» **TASK PROMPT**
Those lines of the data that hold the word "crème" are to be copied out.

» **Stored items**
"""
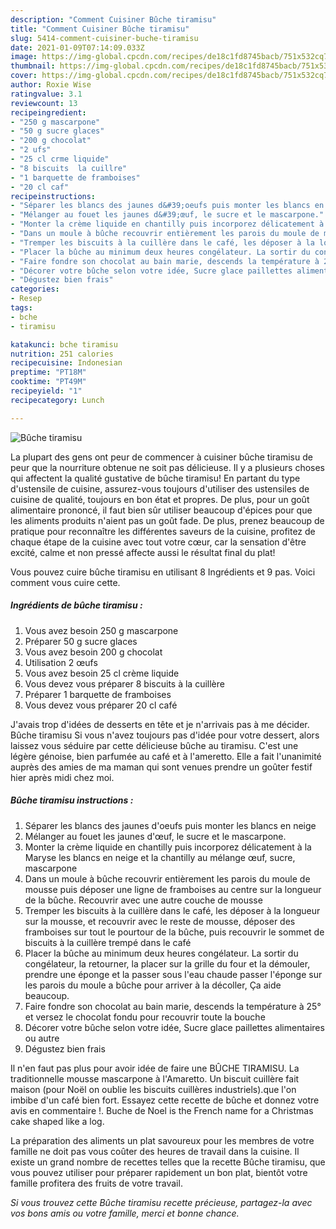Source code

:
 ```yaml
---
description: "Comment Cuisiner Bûche tiramisu"
title: "Comment Cuisiner Bûche tiramisu"
slug: 5414-comment-cuisiner-buche-tiramisu
date: 2021-01-09T07:14:09.033Z
image: https://img-global.cpcdn.com/recipes/de18c1fd8745bacb/751x532cq70/buche-tiramisu-photo-principale-de-la-recette.jpg
thumbnail: https://img-global.cpcdn.com/recipes/de18c1fd8745bacb/751x532cq70/buche-tiramisu-photo-principale-de-la-recette.jpg
cover: https://img-global.cpcdn.com/recipes/de18c1fd8745bacb/751x532cq70/buche-tiramisu-photo-principale-de-la-recette.jpg
author: Roxie Wise
ratingvalue: 3.1
reviewcount: 13
recipeingredient:
- "250 g mascarpone"
- "50 g sucre glaces"
- "200 g chocolat"
- "2 ufs"
- "25 cl crme liquide"
- "8 biscuits  la cuillre"
- "1 barquette de framboises"
- "20 cl caf"
recipeinstructions:
- "Séparer les blancs des jaunes d&#39;oeufs puis monter les blancs en neige"
- "Mélanger au fouet les jaunes d&#39;œuf, le sucre et le mascarpone."
- "Monter la crème liquide en chantilly puis incorporez délicatement à la Maryse les blancs en neige et la chantilly au mélange œuf, sucre, mascarpone"
- "Dans un moule à bûche recouvrir entièrement les parois du moule de mousse puis déposer une ligne de framboises au centre sur la longueur de la bûche. Recouvrir avec une autre couche de mousse"
- "Tremper les biscuits à la cuillère dans le café, les déposer à la longueur sur la mousse, et recouvrir avec le reste de mousse, déposer des framboises sur tout le pourtour de la bûche, puis recouvrir le sommet de biscuits à la cuillère trempé dans le café"
- "Placer la bûche au minimum deux heures congélateur. La sortir du congélateur, la retourner, la placer sur la grille du four et la démouler, prendre une éponge et la passer sous l&#39;eau chaude passer l&#39;éponge sur les parois du moule a bûche pour arriver à la décoller, Ça aide beaucoup."
- "Faire fondre son chocolat au bain marie, descends la température à 25° et versez le chocolat fondu pour recouvrir toute la bouche"
- "Décorer votre bûche selon votre idée, Sucre glace paillettes alimentaires ou autre"
- "Dégustez bien frais"
categories:
- Resep
tags:
- bche
- tiramisu

katakunci: bche tiramisu 
nutrition: 251 calories
recipecuisine: Indonesian
preptime: "PT18M"
cooktime: "PT49M"
recipeyield: "1"
recipecategory: Lunch

---
```



![Bûche tiramisu](https://img-global.cpcdn.com/recipes/de18c1fd8745bacb/751x532cq70/buche-tiramisu-photo-principale-de-la-recette.jpg)

La plupart des gens ont peur de commencer à cuisiner bûche tiramisu de peur que la nourriture obtenue ne soit pas délicieuse. Il y a plusieurs choses qui affectent la qualité gustative de bûche tiramisu! En partant du type d'ustensile de cuisine, assurez-vous toujours d'utiliser des ustensiles de cuisine de qualité, toujours en bon état et propres. De plus, pour un goût alimentaire prononcé, il faut bien sûr utiliser beaucoup d'épices pour que les aliments produits n'aient pas un goût fade. De plus, prenez beaucoup de pratique pour reconnaître les différentes saveurs de la cuisine, profitez de chaque étape de la cuisine avec tout votre cœur, car la sensation d'être excité, calme et non pressé affecte aussi le résultat final du plat!

<!--inarticleads1-->

Vous pouvez cuire bûche tiramisu en utilisant 8 Ingrédients et 9 pas. Voici comment vous cuire cette.

##### Ingrédients de bûche tiramisu :

1. Vous avez besoin 250 g mascarpone
1. Préparer 50 g sucre glaces
1. Vous avez besoin 200 g chocolat
1. Utilisation 2 œufs
1. Vous avez besoin 25 cl crème liquide
1. Vous devez vous préparer 8 biscuits à la cuillère
1. Préparer 1 barquette de framboises
1. Vous devez vous préparer 20 cl café


J&#39;avais trop d&#39;idées de desserts en tête et je n&#39;arrivais pas à me décider. Bûche tiramisu Si vous n&#39;avez toujours pas d&#39;idée pour votre dessert, alors laissez vous séduire par cette délicieuse bûche au tiramisu. C&#39;est une légère génoise, bien parfumée au café et à l&#39;ameretto. Elle a fait l&#39;unanimité auprès des amies de ma maman qui sont venues prendre un goûter festif hier après midi chez moi. 

<!--inarticleads2-->

##### Bûche tiramisu instructions :

1. Séparer les blancs des jaunes d&#39;oeufs puis monter les blancs en neige
1. Mélanger au fouet les jaunes d&#39;œuf, le sucre et le mascarpone.
1. Monter la crème liquide en chantilly puis incorporez délicatement à la Maryse les blancs en neige et la chantilly au mélange œuf, sucre, mascarpone
1. Dans un moule à bûche recouvrir entièrement les parois du moule de mousse puis déposer une ligne de framboises au centre sur la longueur de la bûche. Recouvrir avec une autre couche de mousse
1. Tremper les biscuits à la cuillère dans le café, les déposer à la longueur sur la mousse, et recouvrir avec le reste de mousse, déposer des framboises sur tout le pourtour de la bûche, puis recouvrir le sommet de biscuits à la cuillère trempé dans le café
1. Placer la bûche au minimum deux heures congélateur. La sortir du congélateur, la retourner, la placer sur la grille du four et la démouler, prendre une éponge et la passer sous l&#39;eau chaude passer l&#39;éponge sur les parois du moule a bûche pour arriver à la décoller, Ça aide beaucoup.
1. Faire fondre son chocolat au bain marie, descends la température à 25° et versez le chocolat fondu pour recouvrir toute la bouche
1. Décorer votre bûche selon votre idée, Sucre glace paillettes alimentaires ou autre
1. Dégustez bien frais


Il n&#39;en faut pas plus pour avoir idée de faire une BÛCHE TIRAMISU. La traditionnelle mousse mascarpone à l&#39;Amaretto. Un biscuit cuillère fait maison (pour Noël on oublie les biscuits cuillères industriels).que l&#39;on imbibe d&#39;un café bien fort. Essayez cette recette de bûche et donnez votre avis en commentaire !. Buche de Noel is the French name for a Christmas cake shaped like a log. 

<!--inarticleads1-->

<p>
La préparation des aliments un plat savoureux pour les membres de votre famille ne doit pas vous coûter des heures de travail dans la cuisine. Il existe un grand nombre de recettes telles que la recette Bûche tiramisu, que vous pouvez utiliser pour préparer rapidement un bon plat, bientôt votre famille profitera des fruits de votre travail.
</p>

<p>
<i>Si vous trouvez cette Bûche tiramisu recette précieuse, partagez-la avec vos bons amis ou votre famille, merci et bonne chance.</i>
</p>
"""
» **WRITTEN SOLUTION**
- "Monter la crème liquide en chantilly puis incorporez délicatement à la Maryse les blancs en neige et la chantilly au mélange œuf, sucre, mascarpone"
1. Vous avez besoin 25 cl crème liquide
1. Monter la crème liquide en chantilly puis incorporez délicatement à la Maryse les blancs en neige et la chantilly au mélange œuf, sucre, mascarpone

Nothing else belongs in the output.